(Saved data entries)
+ + +
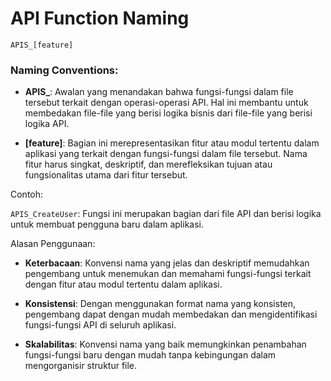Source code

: # API Function Naming

```APIS_[feature]```

### Naming Conventions:
- **APIS_**: Awalan yang menandakan bahwa fungsi-fungsi dalam file tersebut terkait dengan operasi-operasi API. Hal ini membantu untuk membedakan file-file yang berisi logika bisnis dari file-file yang berisi logika API.

- **[feature]**: Bagian ini merepresentasikan fitur atau modul tertentu dalam aplikasi yang terkait dengan fungsi-fungsi dalam file tersebut. Nama fitur harus singkat, deskriptif, dan merefleksikan tujuan atau fungsionalitas utama dari fitur tersebut.

Contoh:

```APIS_CreateUser```: Fungsi ini merupakan bagian dari file API dan berisi logika untuk membuat pengguna baru dalam aplikasi.


Alasan Penggunaan:
- **Keterbacaan**: Konvensi nama yang jelas dan deskriptif memudahkan pengembang untuk menemukan dan memahami fungsi-fungsi terkait dengan fitur atau modul tertentu dalam aplikasi.

- **Konsistensi**: Dengan menggunakan format nama yang konsisten, pengembang dapat dengan mudah membedakan dan mengidentifikasi fungsi-fungsi API di seluruh aplikasi.

- **Skalabilitas**: Konvensi nama yang baik memungkinkan penambahan fungsi-fungsi baru dengan mudah tanpa kebingungan dalam mengorganisir struktur file.
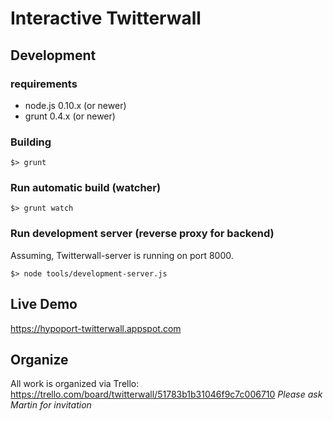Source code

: # Interactive Twitterwall

## Development

### requirements

* node.js 0.10.x (or newer)
* grunt 0.4.x (or newer)

### Building

````$> grunt````

### Run automatic build (watcher)

````$> grunt watch````

### Run development server (reverse proxy for backend)

Assuming, Twitterwall-server is running on port 8000.

````$> node tools/development-server.js````

## Live Demo

https://hypoport-twitterwall.appspot.com

## Organize

All work is organized via Trello:
https://trello.com/board/twitterwall/51783b1b31046f9c7c006710
_Please ask Martin for invitation_

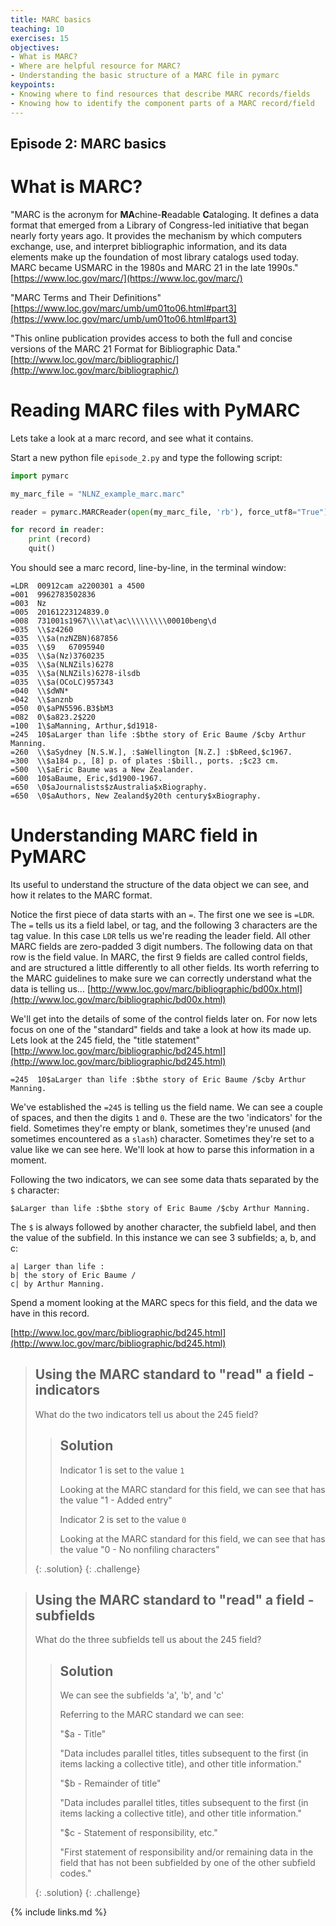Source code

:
 ```yaml
---
title: MARC basics
teaching: 10
exercises: 15
objectives:
- What is MARC?
- Where are helpful resource for MARC?
- Understanding the basic structure of a MARC file in pymarc
keypoints:
- Knowing where to find resources that describe MARC records/fields
- Knowing how to identify the component parts of a MARC record/field
---
```

## Episode 2: MARC basics

# What is MARC?

"MARC is the acronym for **MA**chine-**R**eadable **C**ataloging. It defines a data format that emerged from a Library of Congress-led initiative that began nearly forty years ago. It provides the mechanism by which computers exchange, use, and interpret bibliographic information, and its data elements make up the foundation of most library catalogs used today. MARC became USMARC in the 1980s and MARC 21 in the late 1990s."
[https://www.loc.gov/marc/](https://www.loc.gov/marc/)

"MARC Terms and Their Definitions"
[https://www.loc.gov/marc/umb/um01to06.html#part3](https://www.loc.gov/marc/umb/um01to06.html#part3)

"This online publication provides access to both the full and concise versions of the MARC 21 Format for Bibliographic Data." 
[http://www.loc.gov/marc/bibliographic/](http://www.loc.gov/marc/bibliographic/)


# Reading MARC files with PyMARC

Lets take a look at a marc record, and see what it contains. 

Start a new python file  <code>episode_2.py</code> and type the following script:

```Python
import pymarc

my_marc_file = "NLNZ_example_marc.marc"

reader = pymarc.MARCReader(open(my_marc_file, 'rb'), force_utf8="True") 

for record in reader:
	print (record)
	quit()
```

You should see a marc record, line-by-line, in the terminal window:
```
=LDR  00912cam a2200301 a 4500
=001  9962783502836
=003  Nz
=005  20161223124839.0
=008  731001s1967\\\\at\ac\\\\\\\\\00010beng\d
=035  \\$z4260
=035  \\$a(nzNZBN)687856
=035  \\$9   67095940
=035  \\$a(Nz)3760235
=035  \\$a(NLNZils)6278
=035  \\$a(NLNZils)6278-ilsdb
=035  \\$a(OCoLC)957343
=040  \\$dWN*
=042  \\$anznb
=050  0\$aPN5596.B3$bM3
=082  0\$a823.2$220
=100  1\$aManning, Arthur,$d1918-
=245  10$aLarger than life :$bthe story of Eric Baume /$cby Arthur Manning.
=260  \\$aSydney [N.S.W.], :$aWellington [N.Z.] :$bReed,$c1967.
=300  \\$a184 p., [8] p. of plates :$bill., ports. ;$c23 cm.
=500  \\$aEric Baume was a New Zealander.
=600  10$aBaume, Eric,$d1900-1967.
=650  \0$aJournalists$zAustralia$xBiography.
=650  \0$aAuthors, New Zealand$y20th century$xBiography. 
```

# Understanding MARC field in PyMARC 
Its useful to understand the structure of the data object we can see, and how it relates to the MARC format. 

Notice the first piece of data starts with an <code>=</code>. The first one we see is <code>=LDR</code>. The <code>=</code> tells us its a field label, or tag, and the following 3 characters are the tag value. In this case <code>LDR</code> tells us we're reading the leader field. All other MARC fields are zero-padded 3 digit numbers. The following data on that row is the field value. In MARC, the first 9 fields are called control fields, and are structured a little differently to all other fields. Its worth referring to the MARC guidelines to make sure we can correctly understand what the data is telling us...  [http://www.loc.gov/marc/bibliographic/bd00x.html](http://www.loc.gov/marc/bibliographic/bd00x.html)

We'll get into the details of some of the control fields later on. For now lets focus on one of the "standard" fields and take a look at how its made up. Lets look at the 245 field, the "title statement" [http://www.loc.gov/marc/bibliographic/bd245.html](http://www.loc.gov/marc/bibliographic/bd245.html)

```
=245  10$aLarger than life :$bthe story of Eric Baume /$cby Arthur Manning.
```

We've established the <code>=245</code> is telling us the field name. We can see a couple of spaces, and then the digits <code>1</code> and <code>0</code>. These are the two 'indicators' for the field. Sometimes they're empty or blank, sometimes they're unused (and sometimes encountered as a <code>slash</code>) character. Sometimes they're set to a value like we can see here. We'll look at how to parse this information in a moment. 

Following the two indicators, we can see some data thats separated by the <code>$</code> character:

```
$aLarger than life :$bthe story of Eric Baume /$cby Arthur Manning.
```

The <code>$</code> is always followed by another character, the subfield label, and then the value of the subfield. In this instance we can see 3 subfields; a, b, and c:

```
a| Larger than life :
b| the story of Eric Baume /
c| by Arthur Manning.
```

Spend a moment looking at the MARC specs for this field, and the data we have in this record. 

[http://www.loc.gov/marc/bibliographic/bd245.html](http://www.loc.gov/marc/bibliographic/bd245.html)


> ## Using the MARC standard to "read" a field - indicators
>
> What do the two indicators tell us about the 245 field?
>
>
> > ## Solution
> >
> >Indicator 1 is set to the value <code>1</code>
> >
> >Looking at the MARC standard for this field, we can see that has the value "1 - Added entry"
> >
> >
> >Indicator 2 is set to the value <code>0</code>
> >
> >Looking at the MARC standard for this field, we can see that has the value "0 - No nonfiling characters"
> >
> {: .solution}
{: .challenge}


> ## Using the MARC standard to "read" a field - subfields
>
> What do the three subfields tell us about the 245 field?
>
> > ## Solution
> >
> > We can see the subfields 'a', 'b', and 'c'
> >
> > Referring to the MARC standard we can see:
> >
> > "$a - Title"
> >
> > "Data includes parallel titles, titles subsequent to the first (in items lacking a collective title), and other title information."
> >
> >
> > "$b - Remainder of title"
> >
> > "Data includes parallel titles, titles subsequent to the first (in items lacking a collective title), and other title information."
> >
> >
> >  "$c - Statement of responsibility, etc."
> >
> > "First statement of responsibility and/or remaining data in the field that has not been subfielded by one of the other subfield codes."
> >
> {: .solution}
{: .challenge}


{% include links.md %}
+ + +
→ WHAT NEEDS TO BE DONE: Give back the entries above exactly as they stand. Leave the images out.

→ SOLUTION TO THE EXERCISE:
Source code

: # API Function Naming

```APIS_[feature]```

### Naming Conventions:
- **APIS_**: Awalan yang menandakan bahwa fungsi-fungsi dalam file tersebut terkait dengan operasi-operasi API. Hal ini membantu untuk membedakan file-file yang berisi logika bisnis dari file-file yang berisi logika API.

- **[feature]**: Bagian ini merepresentasikan fitur atau modul tertentu dalam aplikasi yang terkait dengan fungsi-fungsi dalam file tersebut. Nama fitur harus singkat, deskriptif, dan merefleksikan tujuan atau fungsionalitas utama dari fitur tersebut.

Contoh:

```APIS_CreateUser```: Fungsi ini merupakan bagian dari file API dan berisi logika untuk membuat pengguna baru dalam aplikasi.


Alasan Penggunaan:
- **Keterbacaan**: Konvensi nama yang jelas dan deskriptif memudahkan pengembang untuk menemukan dan memahami fungsi-fungsi terkait dengan fitur atau modul tertentu dalam aplikasi.

- **Konsistensi**: Dengan menggunakan format nama yang konsisten, pengembang dapat dengan mudah membedakan dan mengidentifikasi fungsi-fungsi API di seluruh aplikasi.

- **Skalabilitas**: Konvensi nama yang baik memungkinkan penambahan fungsi-fungsi baru dengan mudah tanpa kebingungan dalam mengorganisir struktur file.
Source code

: # Interactive Twitterwall

## Development

### requirements

* node.js 0.10.x (or newer)
* grunt 0.4.x (or newer)

### Building

````$> grunt````

### Run automatic build (watcher)

````$> grunt watch````

### Run development server (reverse proxy for backend)

Assuming, Twitterwall-server is running on port 8000.

````$> node tools/development-server.js````

## Live Demo

https://hypoport-twitterwall.appspot.com

## Organize

All work is organized via Trello:
https://trello.com/board/twitterwall/51783b1b31046f9c7c006710
_Please ask Martin for invitation_

Source code

:
 ```yaml
---
title: MARC basics
teaching: 10
exercises: 15
objectives:
- What is MARC?
- Where are helpful resource for MARC?
- Understanding the basic structure of a MARC file in pymarc
keypoints:
- Knowing where to find resources that describe MARC records/fields
- Knowing how to identify the component parts of a MARC record/field
---
```

## Episode 2: MARC basics

# What is MARC?

"MARC is the acronym for **MA**chine-**R**eadable **C**ataloging. It defines a data format that emerged from a Library of Congress-led initiative that began nearly forty years ago. It provides the mechanism by which computers exchange, use, and interpret bibliographic information, and its data elements make up the foundation of most library catalogs used today. MARC became USMARC in the 1980s and MARC 21 in the late 1990s."
[https://www.loc.gov/marc/](https://www.loc.gov/marc/)

"MARC Terms and Their Definitions"
[https://www.loc.gov/marc/umb/um01to06.html#part3](https://www.loc.gov/marc/umb/um01to06.html#part3)

"This online publication provides access to both the full and concise versions of the MARC 21 Format for Bibliographic Data." 
[http://www.loc.gov/marc/bibliographic/](http://www.loc.gov/marc/bibliographic/)


# Reading MARC files with PyMARC

Lets take a look at a marc record, and see what it contains. 

Start a new python file  <code>episode_2.py</code> and type the following script:

```Python
import pymarc

my_marc_file = "NLNZ_example_marc.marc"

reader = pymarc.MARCReader(open(my_marc_file, 'rb'), force_utf8="True") 

for record in reader:
	print (record)
	quit()
```

You should see a marc record, line-by-line, in the terminal window:
```
=LDR  00912cam a2200301 a 4500
=001  9962783502836
=003  Nz
=005  20161223124839.0
=008  731001s1967\\\\at\ac\\\\\\\\\00010beng\d
=035  \\$z4260
=035  \\$a(nzNZBN)687856
=035  \\$9   67095940
=035  \\$a(Nz)3760235
=035  \\$a(NLNZils)6278
=035  \\$a(NLNZils)6278-ilsdb
=035  \\$a(OCoLC)957343
=040  \\$dWN*
=042  \\$anznb
=050  0\$aPN5596.B3$bM3
=082  0\$a823.2$220
=100  1\$aManning, Arthur,$d1918-
=245  10$aLarger than life :$bthe story of Eric Baume /$cby Arthur Manning.
=260  \\$aSydney [N.S.W.], :$aWellington [N.Z.] :$bReed,$c1967.
=300  \\$a184 p., [8] p. of plates :$bill., ports. ;$c23 cm.
=500  \\$aEric Baume was a New Zealander.
=600  10$aBaume, Eric,$d1900-1967.
=650  \0$aJournalists$zAustralia$xBiography.
=650  \0$aAuthors, New Zealand$y20th century$xBiography. 
```

# Understanding MARC field in PyMARC 
Its useful to understand the structure of the data object we can see, and how it relates to the MARC format. 

Notice the first piece of data starts with an <code>=</code>. The first one we see is <code>=LDR</code>. The <code>=</code> tells us its a field label, or tag, and the following 3 characters are the tag value. In this case <code>LDR</code> tells us we're reading the leader field. All other MARC fields are zero-padded 3 digit numbers. The following data on that row is the field value. In MARC, the first 9 fields are called control fields, and are structured a little differently to all other fields. Its worth referring to the MARC guidelines to make sure we can correctly understand what the data is telling us...  [http://www.loc.gov/marc/bibliographic/bd00x.html](http://www.loc.gov/marc/bibliographic/bd00x.html)

We'll get into the details of some of the control fields later on. For now lets focus on one of the "standard" fields and take a look at how its made up. Lets look at the 245 field, the "title statement" [http://www.loc.gov/marc/bibliographic/bd245.html](http://www.loc.gov/marc/bibliographic/bd245.html)

```
=245  10$aLarger than life :$bthe story of Eric Baume /$cby Arthur Manning.
```

We've established the <code>=245</code> is telling us the field name. We can see a couple of spaces, and then the digits <code>1</code> and <code>0</code>. These are the two 'indicators' for the field. Sometimes they're empty or blank, sometimes they're unused (and sometimes encountered as a <code>slash</code>) character. Sometimes they're set to a value like we can see here. We'll look at how to parse this information in a moment. 

Following the two indicators, we can see some data thats separated by the <code>$</code> character:

```
$aLarger than life :$bthe story of Eric Baume /$cby Arthur Manning.
```

The <code>$</code> is always followed by another character, the subfield label, and then the value of the subfield. In this instance we can see 3 subfields; a, b, and c:

```
a| Larger than life :
b| the story of Eric Baume /
c| by Arthur Manning.
```

Spend a moment looking at the MARC specs for this field, and the data we have in this record. 

[http://www.loc.gov/marc/bibliographic/bd245.html](http://www.loc.gov/marc/bibliographic/bd245.html)


> ## Using the MARC standard to "read" a field - indicators
>
> What do the two indicators tell us about the 245 field?
>
>
> > ## Solution
> >
> >Indicator 1 is set to the value <code>1</code>
> >
> >Looking at the MARC standard for this field, we can see that has the value "1 - Added entry"
> >
> >
> >Indicator 2 is set to the value <code>0</code>
> >
> >Looking at the MARC standard for this field, we can see that has the value "0 - No nonfiling characters"
> >
> {: .solution}
{: .challenge}


> ## Using the MARC standard to "read" a field - subfields
>
> What do the three subfields tell us about the 245 field?
>
> > ## Solution
> >
> > We can see the subfields 'a', 'b', and 'c'
> >
> > Referring to the MARC standard we can see:
> >
> > "$a - Title"
> >
> > "Data includes parallel titles, titles subsequent to the first (in items lacking a collective title), and other title information."
> >
> >
> > "$b - Remainder of title"
> >
> > "Data includes parallel titles, titles subsequent to the first (in items lacking a collective title), and other title information."
> >
> >
> >  "$c - Statement of responsibility, etc."
> >
> > "First statement of responsibility and/or remaining data in the field that has not been subfielded by one of the other subfield codes."
> >
> {: .solution}
{: .challenge}


{% include links.md %}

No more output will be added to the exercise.